Hey there, time traveller!
This article was published 7/3/2012 (1994 days ago), so information in it may no longer be current.
When you think about chant, what comes to mind? Likely a vision of Gregorian monks in ankle-length robes, walking through monastery hallways, deep in musical meditation. That's the common perception, but there is much more to chant than found in religiously-based music.
See for yourself this Saturday (8 p.m.) and Sunday (2 p.m.) when Camerata Nova presents Chant! an exploration of chant from around the world, including some composed right here in our city.
It was a stroke of collaborative genius that devised this innovative program and if you follow Camerata Nova, you know that this is true to form. This 14-voice a capella singing group is not afraid to take risks. Packed houses indicate that their audiences love to take up the challenge, so it's a win-win situation for all.
"We always had chant elements in our concerts," said Mel Braun, the conductor of both performances. "We thought: why not do a whole program of it?"
Many of the singers, as well as artistic director Andrew Balfour, conductors Braun and Ross Brownlee, and board chairwoman Sandi Mielitz selected the repertoire and it is literally all over the map.

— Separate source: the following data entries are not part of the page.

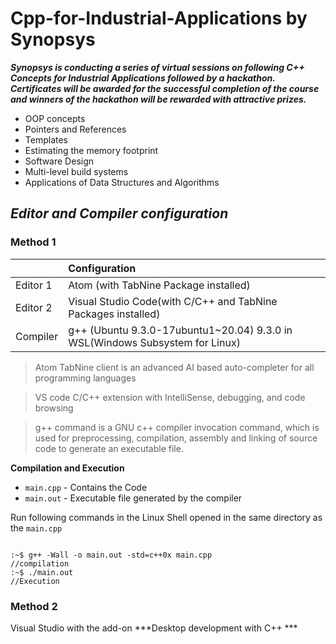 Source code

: # Cpp-for-Industrial-Applications by Synopsys

***Synopsys is conducting a series of virtual sessions on following C++ Concepts for Industrial Applications followed by a hackathon. Certificates will be awarded for the successful completion of the course and winners of the hackathon will be rewarded with attractive prizes.***
  
- OOP concepts
- Pointers and References
- Templates
- Estimating the memory footprint
- Software Design
- Multi-level build systems
- Applications of Data Structures and Algorithms

## *Editor and Compiler configuration*

### Method 1

| |Configuration|
| :------------ | :---------- |
|Editor 1      | Atom (with TabNine Package installed)  |
|Editor 2|Visual Studio Code(with C/C++ and TabNine Packages installed)|
|Compiler |g++ (Ubuntu 9.3.0-17ubuntu1~20.04) 9.3.0 in WSL(Windows Subsystem for Linux)|



> Atom TabNine client is an advanced AI based auto-completer for all programming languages

> VS code C/C++ extension with IntelliSense, debugging, and code browsing

> g++ command is a GNU c++ compiler invocation command, which is used for preprocessing, compilation, assembly and linking of source code to generate an executable file.

**Compilation and Execution**

* `main.cpp` - Contains the Code
* `main.out` - Executable file generated by the compiler

Run following commands in the Linux Shell opened in the same directory as the `main.cpp`

```

:~$ g++ -Wall -o main.out -std=c++0x main.cpp                      //compilation
:~$ ./main.out                                                     //Execution

```

### Method 2

Visual Studio with the add-on ***Desktop development with C++ ***
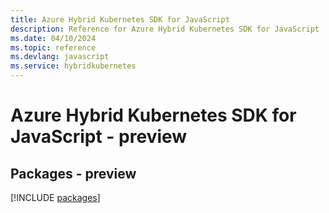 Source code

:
 ```yaml
---
title: Azure Hybrid Kubernetes SDK for JavaScript
description: Reference for Azure Hybrid Kubernetes SDK for JavaScript
ms.date: 04/10/2024
ms.topic: reference
ms.devlang: javascript
ms.service: hybridkubernetes
---
```

# Azure Hybrid Kubernetes SDK for JavaScript - preview
## Packages - preview
[!INCLUDE [packages](hybrid-kubernetes-index.md)] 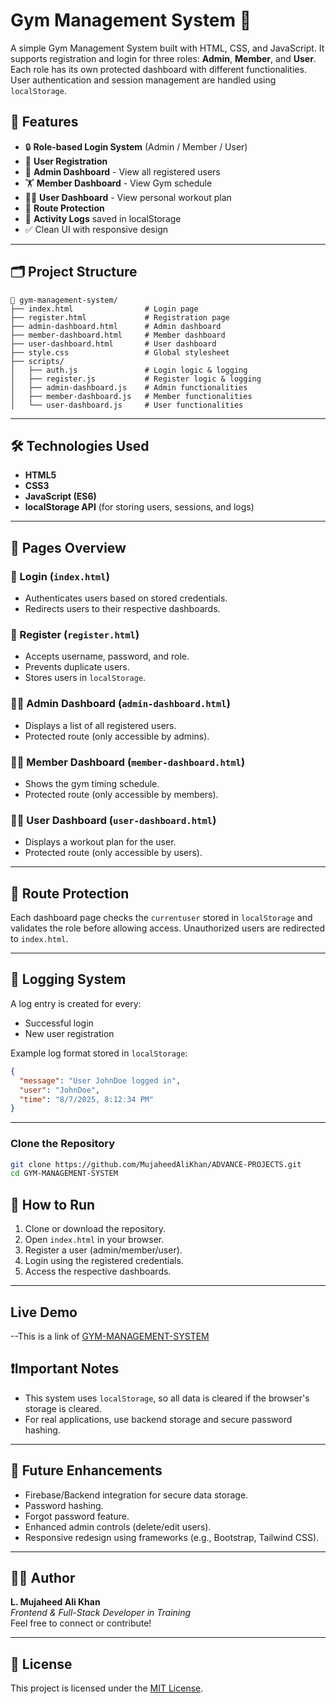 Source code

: # Gym Management System 💪

A simple Gym Management System built with HTML, CSS, and JavaScript. It supports registration and login for three roles: **Admin**, **Member**, and **User**. Each role has its own protected dashboard with different functionalities. User authentication and session management are handled using `localStorage`.

## 🚀 Features

- 🔒 **Role-based Login System** (Admin / Member / User)
- 📝 **User Registration**
- 👥 **Admin Dashboard** - View all registered users
- 🏋️ **Member Dashboard** - View Gym schedule
- 🧑‍💻 **User Dashboard** - View personal workout plan
- 🚫 **Route Protection**
- 📃 **Activity Logs** saved in localStorage
- ✅ Clean UI with responsive design

---

## 🗂️ Project Structure

```
📁 gym-management-system/
├── index.html                # Login page
├── register.html             # Registration page
├── admin-dashboard.html      # Admin dashboard
├── member-dashboard.html     # Member dashboard
├── user-dashboard.html       # User dashboard
├── style.css                 # Global stylesheet
├── scripts/
│   ├── auth.js               # Login logic & logging
│   ├── register.js           # Register logic & logging
│   ├── admin-dashboard.js    # Admin functionalities
│   ├── member-dashboard.js   # Member functionalities
│   └── user-dashboard.js     # User functionalities
```

---

## 🛠️ Technologies Used

- **HTML5**
- **CSS3**
- **JavaScript (ES6)**
- **localStorage API** (for storing users, sessions, and logs)

---

## 📄 Pages Overview

### 🔐 Login (`index.html`)
- Authenticates users based on stored credentials.
- Redirects users to their respective dashboards.

### 🧾 Register (`register.html`)
- Accepts username, password, and role.
- Prevents duplicate users.
- Stores users in `localStorage`.

### 🧑‍💼 Admin Dashboard (`admin-dashboard.html`)
- Displays a list of all registered users.
- Protected route (only accessible by admins).

### 🧍‍♂️ Member Dashboard (`member-dashboard.html`)
- Shows the gym timing schedule.
- Protected route (only accessible by members).

### 🏃‍♂️ User Dashboard (`user-dashboard.html`)
- Displays a workout plan for the user.
- Protected route (only accessible by users).

---

## 🔐 Route Protection

Each dashboard page checks the `currentuser` stored in `localStorage` and validates the role before allowing access. Unauthorized users are redirected to `index.html`.

---

## 🔄 Logging System

A log entry is created for every:
- Successful login
- New user registration

Example log format stored in `localStorage`:
```json
{
  "message": "User JohnDoe logged in",
  "user": "JohnDoe",
  "time": "8/7/2025, 8:12:34 PM"
}
```

---

### Clone the Repository

```bash
git clone https://github.com/MujaheedAliKhan/ADVANCE-PROJECTS.git
cd GYM-MANAGEMENT-SYSTEM
```

## 🧪 How to Run

1. Clone or download the repository.
2. Open `index.html` in your browser.
3. Register a user (admin/member/user).
4. Login using the registered credentials.
5. Access the respective dashboards.

---

## Live Demo
--This is a link of [GYM-MANAGEMENT-SYSTEM](https://mujaheedalikhan.github.io/ADVANCE-PROJECTS/GYM-MANAGEMENT-SYSTEM/index.html)

## ❗Important Notes

- This system uses `localStorage`, so all data is cleared if the browser's storage is cleared.
- For real applications, use backend storage and secure password hashing.

---

## 📌 Future Enhancements

- Firebase/Backend integration for secure data storage.
- Password hashing.
- Forgot password feature.
- Enhanced admin controls (delete/edit users).
- Responsive redesign using frameworks (e.g., Bootstrap, Tailwind CSS).

---

## 👨‍💻 Author

**L. Mujaheed Ali Khan**  
*Frontend & Full-Stack Developer in Training*  
Feel free to connect or contribute!

---

## 📜 License

This project is licensed under the [MIT License](LICENSE).
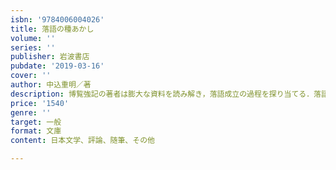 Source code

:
 ```yaml
---
isbn: '9784006004026'
title: 落語の種あかし
volume: ''
series: ''
publisher: 岩波書店
pubdate: '2019-03-16'
cover: ''
author: 中込重明／著
description: 博覧強記の著者は膨大な資料を読み解き，落語成立の過程を探り当てる．落語を愛した著者面目躍如の種あかし．
price: '1540'
genre: ''
target: 一般
format: 文庫
content: 日本文学、評論、随筆、その他

---
```

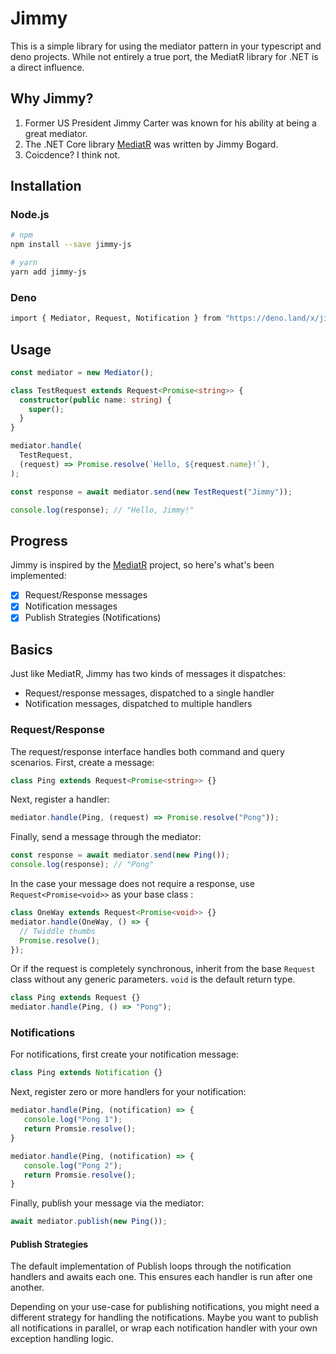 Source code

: # Jimmy

This is a simple library for using the mediator pattern in your typescript and
deno projects. While not entirely a true port, the MediatR library for .NET is a
direct influence.

## Why Jimmy?

1. Former US President Jimmy Carter was known for his ability at being a great
   mediator.
2. The .NET Core library [MediatR](https://github.com/jbogard/MediatR) was
   written by Jimmy Bogard.
3. Coicdence? I think not.

## Installation

### Node.js

```bash
# npm
npm install --save jimmy-js

# yarn
yarn add jimmy-js
```

### Deno

```bash
import { Mediator, Request, Notification } from "https://deno.land/x/jimmy/mod.ts";
```

## Usage

```ts
const mediator = new Mediator();

class TestRequest extends Request<Promise<string>> {
  constructor(public name: string) {
    super();
  }
}

mediator.handle(
  TestRequest,
  (request) => Promise.resolve(`Hello, ${request.name}!`),
);

const response = await mediator.send(new TestRequest("Jimmy"));

console.log(response); // "Hello, Jimmy!"
```

## Progress

Jimmy is inspired by the [MediatR](https://github.com/jbogard/MediatR) project,
so here's what's been implemented:

- [x] Request/Response messages
- [x] Notification messages
- [x] Publish Strategies (Notifications)

## Basics

Just like MediatR, Jimmy has two kinds of messages it dispatches:

- Request/response messages, dispatched to a single handler
- Notification messages, dispatched to multiple handlers

### Request/Response

The request/response interface handles both command and query scenarios. First,
create a message:

```ts
class Ping extends Request<Promise<string>> {}
```

Next, register a handler:

```ts
mediator.handle(Ping, (request) => Promise.resolve("Pong"));
```

Finally, send a message through the mediator:

```ts
const response = await mediator.send(new Ping());
console.log(response); // "Pong"
```

In the case your message does not require a response, use
`Request<Promise<void>>` as your base class :

```ts
class OneWay extends Request<Promise<void>> {}
mediator.handle(OneWay, () => {
  // Twiddle thumbs
  Promise.resolve();
});
```

Or if the request is completely synchronous, inherit from the base `Request`
class without any generic parameters. `void` is the default return type.

```ts
class Ping extends Request {}
mediator.handle(Ping, () => "Pong");
```

### Notifications

For notifications, first create your notification message:

```ts
class Ping extends Notification {}
```

Next, register zero or more handlers for your notification:

```ts
mediator.handle(Ping, (notification) => {
   console.log("Pong 1");
   return Promsie.resolve();
}

mediator.handle(Ping, (notification) => {
   console.log("Pong 2");
   return Promsie.resolve();
}
```

Finally, publish your message via the mediator:

```ts
await mediator.publish(new Ping());
```

#### Publish Strategies

The default implementation of Publish loops through the notification handlers
and awaits each one. This ensures each handler is run after one another.

Depending on your use-case for publishing notifications, you might need a
different strategy for handling the notifications. Maybe you want to publish all
notifications in parallel, or wrap each notification handler with your own
exception handling logic.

Listeners will be taken on a musical travelogue through Greece, Italy, Ukraine, Tibet, Persia, Norway, France and more.
"We are singing in seven different languages, we counted," said Braun, laughing.
Three new works will be debuted: Dies Eerie: Judgment Day Ride by Balfour, Pater Noster by Winnipeg composer Jim Hiscott, and Nafas (Breath) by Iranian-born Amir Amiri. A host of musicians will play various traditional and unusual instruments, including santur (72-string hammer dulcimer), electronic didgeridoo, marimba, and Taiko drums. There are even two Inuit throat singers, Melinda Tautu and Zeann Manernaluk, performing in Pérotin's Viderunt Omnes, which dates back to the 13th century.
A program of this magnitude is a test. "The biggest challenge has been finding different colours," said Braun, associate professor of voice and vocal department co-ordinator at the University of Manitoba faculty of music. "This is a great group to work with -- they allow you to explore all kinds of stuff. They are adept at pure choral singing and have done a lot of Andrew's (Balfour) music. His piece (Dies Eerie) evokes lots of scary images. In honouring his text and to make it come to life, we have been experimenting with different colours."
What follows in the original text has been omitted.